(Dataset items)
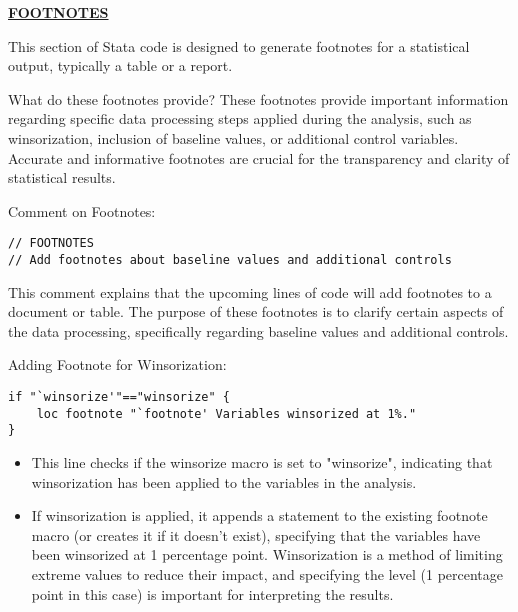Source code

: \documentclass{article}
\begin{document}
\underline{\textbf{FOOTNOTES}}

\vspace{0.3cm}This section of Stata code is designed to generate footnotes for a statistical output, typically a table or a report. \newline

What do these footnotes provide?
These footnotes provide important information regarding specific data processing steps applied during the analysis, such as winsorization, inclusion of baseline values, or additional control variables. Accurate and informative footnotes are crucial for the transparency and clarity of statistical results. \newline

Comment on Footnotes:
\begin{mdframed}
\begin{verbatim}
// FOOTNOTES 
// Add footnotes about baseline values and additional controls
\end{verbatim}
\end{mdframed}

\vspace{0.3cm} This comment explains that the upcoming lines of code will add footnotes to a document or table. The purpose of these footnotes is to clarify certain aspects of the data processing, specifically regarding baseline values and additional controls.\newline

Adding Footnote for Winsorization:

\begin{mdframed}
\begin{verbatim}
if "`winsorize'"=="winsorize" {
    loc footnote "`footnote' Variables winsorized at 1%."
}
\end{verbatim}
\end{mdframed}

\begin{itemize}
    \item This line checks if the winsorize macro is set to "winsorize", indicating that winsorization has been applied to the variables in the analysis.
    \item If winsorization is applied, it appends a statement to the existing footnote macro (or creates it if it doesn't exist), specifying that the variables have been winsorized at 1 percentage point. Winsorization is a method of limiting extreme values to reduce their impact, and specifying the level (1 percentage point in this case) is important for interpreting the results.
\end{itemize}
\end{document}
---
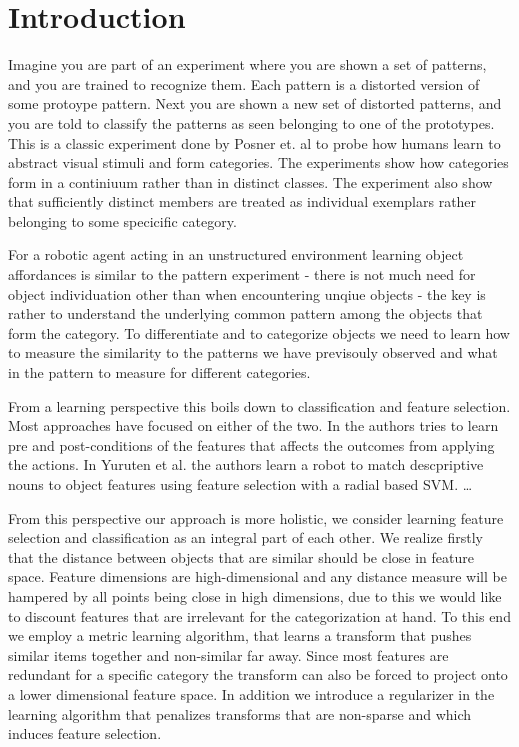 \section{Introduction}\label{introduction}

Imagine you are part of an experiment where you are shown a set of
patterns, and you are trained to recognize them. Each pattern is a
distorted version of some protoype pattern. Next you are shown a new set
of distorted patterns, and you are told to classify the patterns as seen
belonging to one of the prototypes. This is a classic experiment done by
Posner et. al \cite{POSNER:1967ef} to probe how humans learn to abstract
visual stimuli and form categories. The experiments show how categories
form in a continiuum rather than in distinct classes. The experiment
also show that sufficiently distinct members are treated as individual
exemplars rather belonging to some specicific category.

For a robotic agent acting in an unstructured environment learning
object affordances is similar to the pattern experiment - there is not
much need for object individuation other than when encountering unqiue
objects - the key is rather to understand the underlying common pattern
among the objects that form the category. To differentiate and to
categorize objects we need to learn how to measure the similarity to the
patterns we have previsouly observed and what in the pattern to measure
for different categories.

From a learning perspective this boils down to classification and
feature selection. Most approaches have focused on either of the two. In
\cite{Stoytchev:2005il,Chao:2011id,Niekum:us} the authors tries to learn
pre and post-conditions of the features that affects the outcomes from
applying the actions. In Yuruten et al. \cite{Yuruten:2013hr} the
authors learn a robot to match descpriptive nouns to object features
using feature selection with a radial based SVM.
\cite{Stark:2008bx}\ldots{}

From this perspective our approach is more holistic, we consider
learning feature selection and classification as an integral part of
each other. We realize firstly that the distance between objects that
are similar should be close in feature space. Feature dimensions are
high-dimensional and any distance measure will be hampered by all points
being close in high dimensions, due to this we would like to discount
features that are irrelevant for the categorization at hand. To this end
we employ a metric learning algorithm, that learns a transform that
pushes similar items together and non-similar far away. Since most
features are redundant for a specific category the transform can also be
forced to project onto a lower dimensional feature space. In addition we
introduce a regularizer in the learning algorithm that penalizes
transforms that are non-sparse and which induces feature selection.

▶ **What is being asked**: Nothing but the lines above from the one containing "visual stimuli and" through the one containing "patterns we have" should appear in the answer, each repeated exactly.

▶ **Exercise response**:
visual stimuli and form categories. The experiments show how categories
form in a continiuum rather than in distinct classes. The experiment
also show that sufficiently distinct members are treated as individual
exemplars rather belonging to some specicific category.

For a robotic agent acting in an unstructured environment learning
object affordances is similar to the pattern experiment - there is not
much need for object individuation other than when encountering unqiue
objects - the key is rather to understand the underlying common pattern
among the objects that form the category. To differentiate and to
categorize objects we need to learn how to measure the similarity to the
patterns we have previsouly observed and what in the pattern to measure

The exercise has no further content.